We used to go out a lot together, most of the times in separate groups but whenever Friday comes, we’d all be there, out somewhere, or in one of the houses pre-assigned to host our regular Friday gigs. We’d always be there during Fridays to make the other groups jealous in a fun way. Somehow it was a sisterhood of some sort, kind of the extended kind as there were more getting in.

I was the super laid-back one in the group and it would really take quite a few of them some time before they could get me on my feet to go out on a bash or binge. It was a time, a season I would say, when, through sharing, some started to learn of dependence and inter-dependence, taking back lost identities. While others learned of moderation, focus on what’s at hand, and stability, others considered getting livelihood education. When the “bared arms policy” evoked a lot of conundrum among the members of the G8 , we did bare our arms and shared a lot of cheap talks just to break the ice and things like that, that one won’t just get from simply being invited to a party or the regular family reunion.

Those Fridays would momentarily peak up and then dwindle but there was the core group, as in any team or organization, that would keep on and stay together no matter what.
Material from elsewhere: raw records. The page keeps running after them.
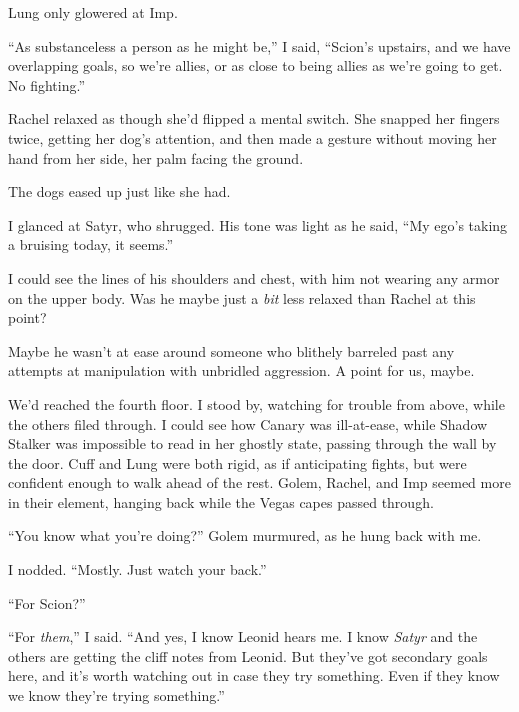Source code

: Lung only glowered at Imp.



``As substanceless a person as he might be,'' I said, ``Scion's upstairs, and we have overlapping goals, so we're allies, or as close to being allies as we're going to get.  No fighting.''



Rachel relaxed as though she'd flipped a mental switch.  She snapped her fingers twice, getting her dog's attention, and then made a gesture without moving her hand from her side, her palm facing the ground.



The dogs eased up just like she had.



I glanced at Satyr, who shrugged.  His tone was light as he said, ``My ego's taking a bruising today, it seems.''



I could see the lines of his shoulders and chest, with him not wearing any armor on the upper body.  Was he maybe just a \emph{bi}\emph{t} less relaxed than Rachel at this point?



Maybe he wasn't at ease around someone who blithely barreled past any attempts at manipulation with unbridled aggression.  A point for us, maybe.



We'd reached the fourth floor.  I stood by, watching for trouble from above, while the others filed through.  I could see how Canary was ill-at-ease, while Shadow Stalker was impossible to read in her ghostly state, passing through the wall by the door.  Cuff and Lung were both rigid, as if anticipating fights, but were confident enough to walk ahead of the rest.  Golem, Rachel, and Imp seemed more in their element, hanging back while the Vegas capes passed through.



``You know what you're doing?'' Golem murmured, as he hung back with me.



I nodded.  ``Mostly.  Just watch your back.''



``For Scion?''



``For \emph{them},'' I said.  ``And yes, I know Leonid hears me.  I know \emph{Satyr} and the others are getting the cliff notes from Leonid.  But they've got secondary goals here, and it's worth watching out in case they try something.  Even if they know we know they're trying something.''



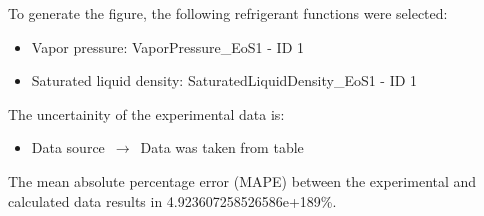 To generate the figure, the following refrigerant functions were selected:
\begin{itemize}
\item Vapor pressure: VaporPressure\_EoS1 - ID 1
\item Saturated liquid density: SaturatedLiquidDensity\_EoS1 - ID 1
\end{itemize}

The uncertainity of the experimental data is:
\begin{itemize}
\item Data source $\,\to\,$ Data was taken from table
\end{itemize}

The mean absolute percentage error (MAPE) between the experimental and calculated data results in 4.923607258526586e+189\%.
\FloatBarrier
\newpage
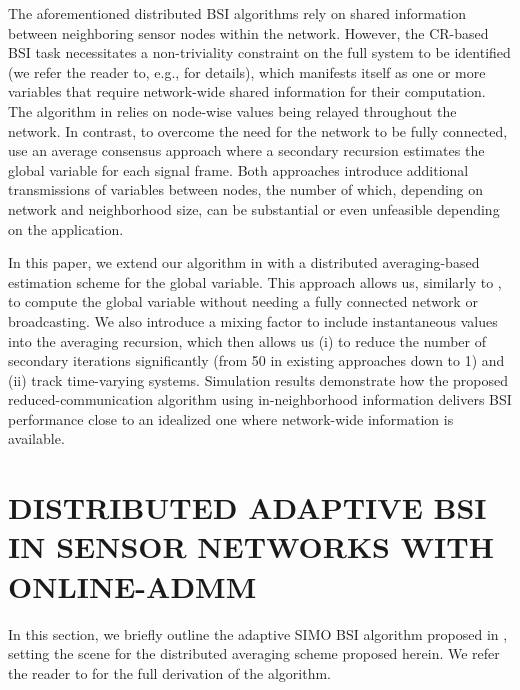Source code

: \documentclass{article}
\begin{document}
The aforementioned distributed BSI algorithms rely on shared information between neighboring sensor nodes within the network.
However, the CR-based BSI task necessitates a non-triviality constraint on the full system to be identified (we refer the reader to, e.g., \cite{huangAdaptiveMultichannelLeast2002,huangClassFrequencydomainAdaptive2003} for details), which manifests itself as one or more variables that require network-wide shared information for their computation.
The algorithm in \cite{blochbergerDBSI} relies on node-wise values being relayed throughout the network.
In contrast, to overcome the need for the network to be fully connected, \cite{yuDistributedBlindSystem2014, liuDistributedBlindIdentification2016} use an average consensus \cite{xiaoFastLinearIterations2004} approach where a secondary recursion estimates the global variable for each signal frame.
Both approaches introduce additional transmissions of variables between nodes, the number of which, depending on network and neighborhood size, can be substantial or even unfeasible depending on the application.

In this paper, we extend our algorithm in \cite{blochbergerDBSI} with a distributed averaging-based \cite{xiaoFastLinearIterations2004} estimation scheme for the global variable.
This approach allows us, similarly to \cite{6334305,9914798}, to compute the global variable without needing a fully connected network or broadcasting.
We also introduce a mixing factor to include instantaneous values into the averaging recursion, which then allows us (i) to reduce the number of secondary iterations significantly (from 50 in existing approaches down to 1) and (ii) track time-varying systems.
Simulation results demonstrate how the proposed reduced-communication algorithm using in-neighborhood information delivers BSI performance close to an idealized one where network-wide information is available.

\section{DISTRIBUTED ADAPTIVE BSI IN SENSOR NETWORKS WITH ONLINE-ADMM}
\label{sec:dbsi}
In this section, we briefly outline the adaptive SIMO BSI algorithm proposed in \cite{blochbergerDBSI}, setting the scene for the distributed averaging scheme proposed herein.
We refer the reader to \cite{blochbergerDBSI} for the full derivation of the algorithm.
\end{document}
But, sadly, that, too, had to go. The kids are growing, moms need to work harder now. Or, mom is seeing someone else. Or, mom has to go abroad. There were a lot of other reasons that keeping Fridays only meant an added concern.

For a time, three of us tried to keep the Fridays through. Until there was none. I waited on the phone to get excited during Fridays but minutes had stretched to countless hours, until I had to go to bed wondering who it was who had been seeing someone else, or who it was who had to work harder now.

The kids are growing, their moms will surely find other ways to keep up with their Fridays. I hope they will find it as meaningful as mine. I hope that despite some of life’s misgivings, what we had shared and learned from each other before will still keep them — us — dreaming; not losing oneself but finding more reasons to fulfill those dreams.

Arms bared. These photos and that one above show what used to be the core of our Fridays. Taken way past midnight, the kids enjoying each other’s company, and with her low-res phone-camera (no smart phones yet then), Lotlot took these shots and sent them to my email that same night.